O acordo foi feito, de forma secreta, à revelia do Parlamento português, e formalizado com o pedido e as respostas a esse pedido, no mesmo dia, 24 de Outubro do corrente ano, pelo Ministério das Finanças de Portugal, Comissão Europeia, BCE, Mecanismo Europeu de Estabilidade (e Fundo Europeu de Estabilização Financeira), tendo sido aprovado pelo Parlamento alemão a 19 de Novembro de 2018, antes de ser anunciado pelo Primeiro Ministro no Parlamento português.

Quais as implicações e os ensinamentos deste episódio?
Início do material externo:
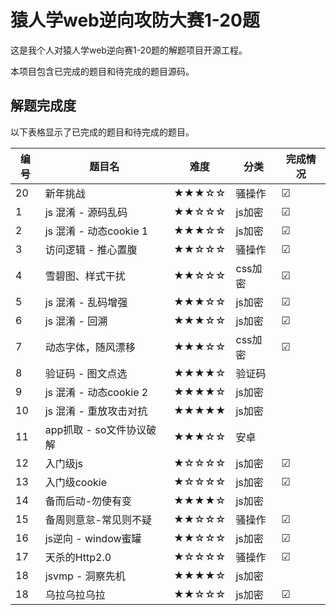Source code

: # 猿人学web逆向攻防大赛1-20题

这是我个人对猿人学web逆向赛1-20题的解题项目开源工程。

本项目包含已完成的题目和待完成的题目源码。


## 解题完成度

以下表格显示了已完成的题目和待完成的题目。

| 编号 | 题目名                | 难度    | 分类    | 完成情况  |
|----|--------------------|-------|-------|-------|
| 20 | 新年挑战               | ★★★☆☆ | 骚操作   |  ☑   |
| 1  | js 混淆 - 源码乱码       | ★★☆☆☆ | js加密  | ☑     |
| 2  | js 混淆 - 动态cookie 1 | ★★★☆☆ | js加密  | ☑     |
| 3  | 访问逻辑 - 推心置腹        | ★★☆☆☆ | 骚操作   | ☑     |
| 4  | 雪碧图、样式干扰           | ★★☆☆☆ | css加密 | ☑     |
| 5  | js 混淆 - 乱码增强       | ★★★☆☆ | js加密  | ☑     |
| 6  | js 混淆 - 回溯         | ★★★☆☆ | js加密  |  ☑  |
| 7  | 动态字体，随风漂移          | ★★★☆☆ | css加密 |  ☑   |
| 8  | 验证码 - 图文点选         | ★★★★☆ | 验证码   |      |
| 9  | js 混淆 - 动态cookie 2 | ★★★★☆ | js加密  |     |
| 10 | js 混淆 - 重放攻击对抗     | ★★★★★ | js加密  |     |
| 11 | app抓取 - so文件协议破解   | ★★★☆☆ | 安卓    |     |
| 12 | 入门级js              | ★☆☆☆☆ | js加密  | ☑     |
| 13 | 入门级cookie          | ★☆☆☆☆ | js加密  | ☑     |
| 14 | 备而后动-勿使有变          | ★★★★☆ | js加密  |    |
| 15 | 备周则意怠-常见则不疑        | ★★☆☆☆ | 骚操作   | ☑     |
| 16 | js逆向 - window蜜罐    | ★★☆☆☆ | js加密  | ☑     |
| 17 | 天杀的Http2.0         | ★☆☆☆☆ | 骚操作   | ☑     |
| 18 | jsvmp - 洞察先机       | ★★★★☆ | js加密  |     |
| 18 | 乌拉乌拉乌拉      | ★★☆☆☆ | js加密  | ☑     |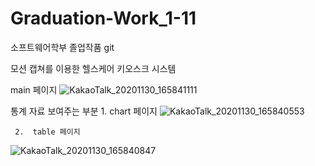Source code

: # Graduation-Work_1-11
소프트웨어학부 졸업작품 git


모션 캡쳐를 이용한 헬스케어 키오스크 시스템

main  페이지
![KakaoTalk_20201130_165841111](https://user-images.githubusercontent.com/38103094/100697965-ab9cd000-33da-11eb-97c7-989cd18d4101.jpg)



통계 자료 보여주는 부분
    1.  chart 페이지
![KakaoTalk_20201130_165840553](https://user-images.githubusercontent.com/38103094/100697960-a9d30c80-33da-11eb-9840-2458813fb7af.jpg)


     2.  table 페이지
![KakaoTalk_20201130_165840847](https://user-images.githubusercontent.com/38103094/100697964-ab043980-33da-11eb-8a12-076c8ede2b7b.jpg)




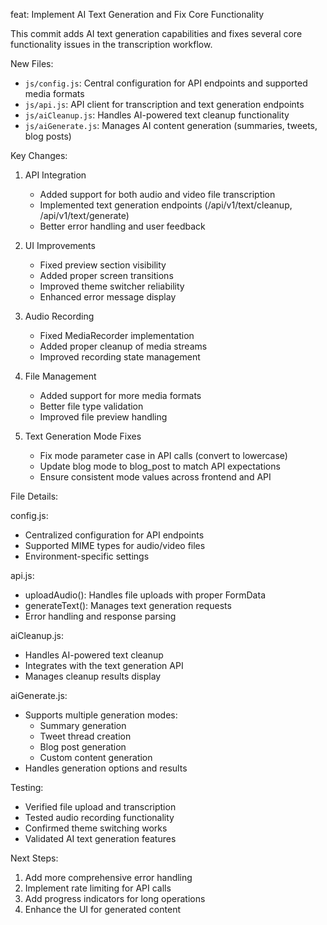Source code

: feat: Implement AI Text Generation and Fix Core Functionality

This commit adds AI text generation capabilities and fixes several core functionality issues in the transcription workflow.

New Files:
- `js/config.js`: Central configuration for API endpoints and supported media formats
- `js/api.js`: API client for transcription and text generation endpoints
- `js/aiCleanup.js`: Handles AI-powered text cleanup functionality
- `js/aiGenerate.js`: Manages AI content generation (summaries, tweets, blog posts)

Key Changes:
1. API Integration
   - Added support for both audio and video file transcription
   - Implemented text generation endpoints (/api/v1/text/cleanup, /api/v1/text/generate)
   - Better error handling and user feedback

2. UI Improvements
   - Fixed preview section visibility
   - Added proper screen transitions
   - Improved theme switcher reliability
   - Enhanced error message display

3. Audio Recording
   - Fixed MediaRecorder implementation
   - Added proper cleanup of media streams
   - Improved recording state management

4. File Management
   - Added support for more media formats
   - Better file type validation
   - Improved file preview handling

5. Text Generation Mode Fixes
   - Fix mode parameter case in API calls (convert to lowercase)
   - Update blog mode to blog_post to match API expectations
   - Ensure consistent mode values across frontend and API

File Details:

config.js:
- Centralized configuration for API endpoints
- Supported MIME types for audio/video files
- Environment-specific settings

api.js:
- uploadAudio(): Handles file uploads with proper FormData
- generateText(): Manages text generation requests
- Error handling and response parsing

aiCleanup.js:
- Handles AI-powered text cleanup
- Integrates with the text generation API
- Manages cleanup results display

aiGenerate.js:
- Supports multiple generation modes:
  * Summary generation
  * Tweet thread creation
  * Blog post generation
  * Custom content generation
- Handles generation options and results

Testing:
- Verified file upload and transcription
- Tested audio recording functionality
- Confirmed theme switching works
- Validated AI text generation features

Next Steps:
1. Add more comprehensive error handling
2. Implement rate limiting for API calls
3. Add progress indicators for long operations
4. Enhance the UI for generated content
As autoridades europeias e um parlamento de outro estado membro definiram as condições de gestão da dívida pública de um estado membro, Portugal. Ou seja, vai-se para além do Pacto de Estabilidade e Crescimento e do Tratado Orçamental (limites ao défice público e ao stock de dívida pública) e começam-se a impor restrições à maturidade da dívida, à dimensão da almofada financeira e às características das emissões de dívida pública.

O que no mundo anglo-saxónico se designa por uma “slippery slope” (uma rampa escorregadia com consequências potencialmente negativas)…

As condições negociadas com as autoridades europeias implicam custos para o erário público que dependem da duração dos compromissos assumidos pelo Governo de Portugal, particularmente, em relação à manutenção da maturidade residual média da dívida em 6,5 anos.

A linguagem utilizada nos documentos oficiais disponíveis no website do Parlamento da Alemanha parece sugerir que o Governo somente estaria obrigado a cumprir essas condições imediatamente antes do pagamento ao FMI, que ocorreu a semana passada. Seria importante que o Ministério das Finanças de Portugal confirmasse que não se vinculou a cumprir essas condições também no futuro.

Somente assim se poderá avaliar se foi positiva a amortização antecipada da dívida ao FMI.